Pedido da defesa e contexto processual
A defesa de Oyama de Figueiredo impetrou habeas corpus contra decisão monocrática de ministro do Superior Tribunal de Justiça (STJ), que havia mantido a prisão do investigado. Segundo o processo, a prisão temporária foi convertida em preventiva em razão da suposta prática do crime de organização criminosa, tipificado no artigo 2º da Lei nº 12.850/2013.
No pedido, os advogados sustentaram, em síntese, que a decisão que decretou a prisão preventiva seria nula por ausência de fundamentação idônea, requerendo o relaxamento da custódia ou a concessão do direito de responder ao processo em liberdade.
De forma subsidiária, a defesa também solicitou a aplicação de medidas cautelares diversas da prisão, conforme o artigo 319 do Código de Processo Penal, como alternativa à manutenção da prisão preventiva.
Fundamentação do ministro Nunes Marques
Ao analisar o caso, o ministro considerou o habeas corpus inadmissível, destacando que o STF possui jurisprudência consolidada no sentido de não conhecer de habeas corpus impetrado contra decisão monocrática de ministro de tribunal superior, por caracterizar supressão de instância.
O relator ressaltou ainda que o pedido não teve o mérito apreciado pelo Tribunal de Justiça da Bahia, o que, segundo a decisão, configuraria dupla supressão de instância caso o Supremo analisasse o caso diretamente.
O ministro registrou que, mesmo quando o habeas corpus é inadmissível, o STF pode conceder a ordem de ofício em situações de flagrante ilegalidade. No entanto, afirmou que não foi identificada ilegalidade evidente que justificasse a intervenção da Corte.
Em razão desses fundamentos, o relator decidiu negar seguimento ao habeas corpus, mantendo a prisão preventiva do investigado.
Operação Sinete: MPBA denuncia “Núcleo Empresarial” e aponta estrutura organizada de grilagem em Feira de Santana
A Operação Sinete é uma investigação conduzida pelo Ministério Público do Estado da Bahia (MPBA) em conjunto com a Polícia Civil, deflagrada em 26 de novembro de 2025, para apurar a atuação de uma suposta organização criminosa dedicada à grilagem de terras e fraudes imobiliárias em Feira de Santana. Segundo o MPBA, os fatos investigados se estendem de 2013 a 2025 e envolvem uma engrenagem estável, com divisão de tarefas, hierarquia e integração funcional entre diferentes frentes de execução, com efeitos diretos sobre a segurança jurídica e o mercado imobiliário local.
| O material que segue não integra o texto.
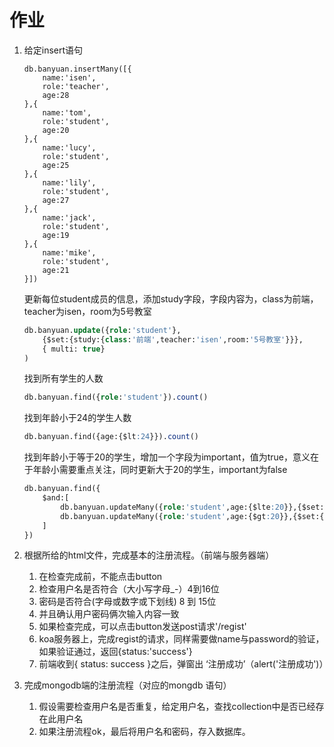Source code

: # 作业

1. 给定insert语句

   ```
   db.banyuan.insertMany([{
       name:'isen',
       role:'teacher',
       age:28
   },{
       name:'tom',
       role:'student',
       age:20
   },{
       name:'lucy',
       role:'student',
       age:25
   },{
       name:'lily',
       role:'student',
       age:27
   },{
       name:'jack',
       role:'student',
       age:19
   },{
       name:'mike',
       role:'student',
       age:21
   }])
   ```

   更新每位student成员的信息，添加study字段，字段内容为，class为前端，teacher为isen，room为5号教室

   ```sql
   db.banyuan.update({role:'student'}, 
       {$set:{study:{class:'前端',teacher:'isen',room:'5号教室'}}}, 
       { multi: true}
   )
   ```

   找到所有学生的人数

   ```sql
   db.banyuan.find({role:'student'}).count()
   ```

   找到年龄小于24的学生人数

   ```sql
   db.banyuan.find({age:{$lt:24}}).count()
   ```

   找到年龄小于等于20的学生，增加一个字段为important，值为true，意义在于年龄小需要重点关注，同时更新大于20的学生，important为false

   ```sql
   db.banyuan.find({
       $and:[
           db.banyuan.updateMany({role:'student',age:{$lte:20}},{$set:{important:true}}),
           db.banyuan.updateMany({role:'student',age:{$gt:20}},{$set:{important:false}})
       ]
   })
   ```

   

2. 根据所给的html文件，完成基本的注册流程。（前端与服务器端）

   1. 在检查完成前，不能点击button
   2. 检查用户名是否符合（大小写字母_-）4到16位
   3. 密码是否符合(字母或数字或下划线) 8 到 15位
   4. 并且确认用户密码俩次输入内容一致
   5. 如果检查完成，可以点击button发送post请求'/regist'
   6. koa服务器上，完成regist的请求，同样需要做name与password的验证，如果验证通过，返回{status:'success'}
   7. 前端收到{ status: success }之后，弹窗出 ‘注册成功’（alert('注册成功')）

3. 完成mongodb端的注册流程（对应的mongdb 语句）

   1. 假设需要检查用户名是否重复，给定用户名，查找collection中是否已经存在此用户名
   2. 如果注册流程ok，最后将用户名和密码，存入数据库。

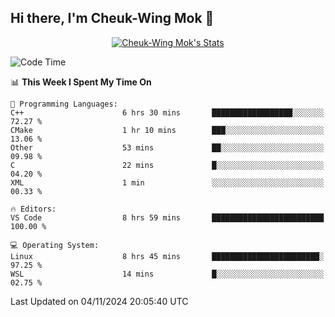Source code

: ## Hi there, I'm Cheuk-Wing Mok 👋

<!--
**mozro0327/mozro0327** is a ✨ _special_ ✨ repository because its `README.md` (this file) appears on your GitHub profile.

Here are some ideas to get you started:

- 🔭 I’m currently working on ...
- 🌱 I’m currently learning ...
- 👯 I’m looking to collaborate on ...
- 🤔 I’m looking for help with ...
- 💬 Ask me about ...
- 📫 How to reach me: ...
- 😄 Pronouns: ...
- ⚡ Fun fact: ...
-->

<p align="center">
  <a href="https://github.com/mozro0327" class="rich-diff-level-one">
    <img src="https://github-readme-stats.vercel.app/api?username=mozro0327&title_color=333&text_color=777" alt="Cheuk-Wing Mok's Stats" >
    <!-- &hide=issues
    <img src="https://github-readme-stats.vercel.app/api?username=mozro0327&hide=issues&title_color=333&text_color=777" alt="Cheuk-Wing Mok's Stats" >
    -->
  </a>
</p>

<!--START_SECTION:waka-->
![Code Time](http://img.shields.io/badge/Code%20Time-3%2C005%20hrs%2046%20mins-blue)

📊 **This Week I Spent My Time On** 

```text
💬 Programming Languages: 
C++                      6 hrs 30 mins       ██████████████████░░░░░░░   72.27 % 
CMake                    1 hr 10 mins        ███░░░░░░░░░░░░░░░░░░░░░░   13.06 % 
Other                    53 mins             ██░░░░░░░░░░░░░░░░░░░░░░░   09.98 % 
C                        22 mins             █░░░░░░░░░░░░░░░░░░░░░░░░   04.20 % 
XML                      1 min               ░░░░░░░░░░░░░░░░░░░░░░░░░   00.33 % 

🔥 Editors: 
VS Code                  8 hrs 59 mins       █████████████████████████   100.00 % 

💻 Operating System: 
Linux                    8 hrs 45 mins       ████████████████████████░   97.25 % 
WSL                      14 mins             █░░░░░░░░░░░░░░░░░░░░░░░░   02.75 % 
```


 Last Updated on 04/11/2024 20:05:40 UTC
<!--END_SECTION:waka-->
Em 5 de dezembro de 2025, o MPBA ofereceu denúncia criminal à 2ª Vara Criminal de Feira de Santana contra 11 investigados, identificados como integrantes do chamado Núcleo Empresarial, descrito pela acusação como o centro estratégico e econômico do esquema. De acordo com a peça acusatória, esse núcleo teria a função de identificar imóveis vulneráveis, planejar a apropriação, coordenar a articulação com outros segmentos e converter áreas apropriadas ilicitamente em ativos comercializáveis, por meio de empresas, contratos simulados e interpostas pessoas, além de movimentações patrimoniais destinadas a conferir aparência de regularidade às transações.
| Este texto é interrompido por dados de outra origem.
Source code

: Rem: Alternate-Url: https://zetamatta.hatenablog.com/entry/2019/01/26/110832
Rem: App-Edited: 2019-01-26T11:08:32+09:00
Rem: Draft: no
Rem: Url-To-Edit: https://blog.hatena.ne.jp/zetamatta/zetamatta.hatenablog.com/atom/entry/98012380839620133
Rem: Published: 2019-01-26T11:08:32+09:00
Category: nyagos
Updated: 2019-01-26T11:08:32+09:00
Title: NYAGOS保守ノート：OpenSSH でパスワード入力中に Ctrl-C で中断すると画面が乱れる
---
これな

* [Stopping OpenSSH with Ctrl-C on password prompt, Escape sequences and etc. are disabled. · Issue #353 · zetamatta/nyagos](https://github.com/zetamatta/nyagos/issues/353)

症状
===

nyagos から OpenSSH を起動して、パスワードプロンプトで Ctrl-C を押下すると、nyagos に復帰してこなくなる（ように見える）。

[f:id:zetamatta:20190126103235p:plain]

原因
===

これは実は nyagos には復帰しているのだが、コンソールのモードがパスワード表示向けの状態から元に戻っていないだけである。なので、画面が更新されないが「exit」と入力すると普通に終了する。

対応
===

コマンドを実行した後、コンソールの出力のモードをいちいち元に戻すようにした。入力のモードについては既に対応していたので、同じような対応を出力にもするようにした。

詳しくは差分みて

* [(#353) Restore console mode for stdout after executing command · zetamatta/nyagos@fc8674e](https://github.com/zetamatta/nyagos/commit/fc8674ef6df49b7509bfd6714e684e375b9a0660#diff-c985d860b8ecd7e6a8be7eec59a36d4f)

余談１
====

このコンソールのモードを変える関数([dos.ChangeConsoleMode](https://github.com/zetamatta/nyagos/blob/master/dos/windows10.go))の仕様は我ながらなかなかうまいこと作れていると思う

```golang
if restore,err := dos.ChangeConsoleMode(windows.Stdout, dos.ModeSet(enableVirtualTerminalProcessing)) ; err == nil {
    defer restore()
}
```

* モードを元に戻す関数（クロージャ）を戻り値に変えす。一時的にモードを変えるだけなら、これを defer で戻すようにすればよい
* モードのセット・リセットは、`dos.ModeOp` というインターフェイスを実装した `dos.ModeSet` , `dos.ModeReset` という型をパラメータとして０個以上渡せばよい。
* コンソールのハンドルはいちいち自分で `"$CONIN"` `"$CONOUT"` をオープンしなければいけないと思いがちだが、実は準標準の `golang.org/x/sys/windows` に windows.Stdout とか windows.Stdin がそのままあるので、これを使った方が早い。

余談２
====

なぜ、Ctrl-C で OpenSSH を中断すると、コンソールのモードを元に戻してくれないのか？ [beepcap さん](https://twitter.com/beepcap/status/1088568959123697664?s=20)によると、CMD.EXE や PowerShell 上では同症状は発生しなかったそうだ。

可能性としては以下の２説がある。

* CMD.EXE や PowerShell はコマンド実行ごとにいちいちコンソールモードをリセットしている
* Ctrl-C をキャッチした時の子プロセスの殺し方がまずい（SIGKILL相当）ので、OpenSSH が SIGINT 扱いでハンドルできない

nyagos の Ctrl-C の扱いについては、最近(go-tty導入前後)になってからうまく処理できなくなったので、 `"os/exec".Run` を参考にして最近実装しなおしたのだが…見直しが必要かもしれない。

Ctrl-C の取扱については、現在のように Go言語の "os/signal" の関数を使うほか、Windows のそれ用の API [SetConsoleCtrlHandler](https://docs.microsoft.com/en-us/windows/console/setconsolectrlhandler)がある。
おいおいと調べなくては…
O MPBA sustenta que a operação do Núcleo Empresarial só teria sido possível pela atuação conjunta com outros dois braços do esquema: o Núcleo Cartorário e de Tabelionato, responsável por fraudes registrais, manipulação de matrículas e outras irregularidades em registros públicos, e o Núcleo Armado e de Coerção, incumbido de ocupação física, ameaças, intimidação e manutenção da posse. Para organizar a acusação, o Ministério Público afirma ter cindido a denúncia por núcleos (cartorário, empresarial e coercitivo), mantendo o entendimento de que se trata de um único contexto delitivo, com interdependência operacional e possibilidade de novos desdobramentos judiciais ao longo da instrução processual.
Oyama de Figueiredo é apontado como um dos 11 acusados em esquema investigado pela Operação Sinete.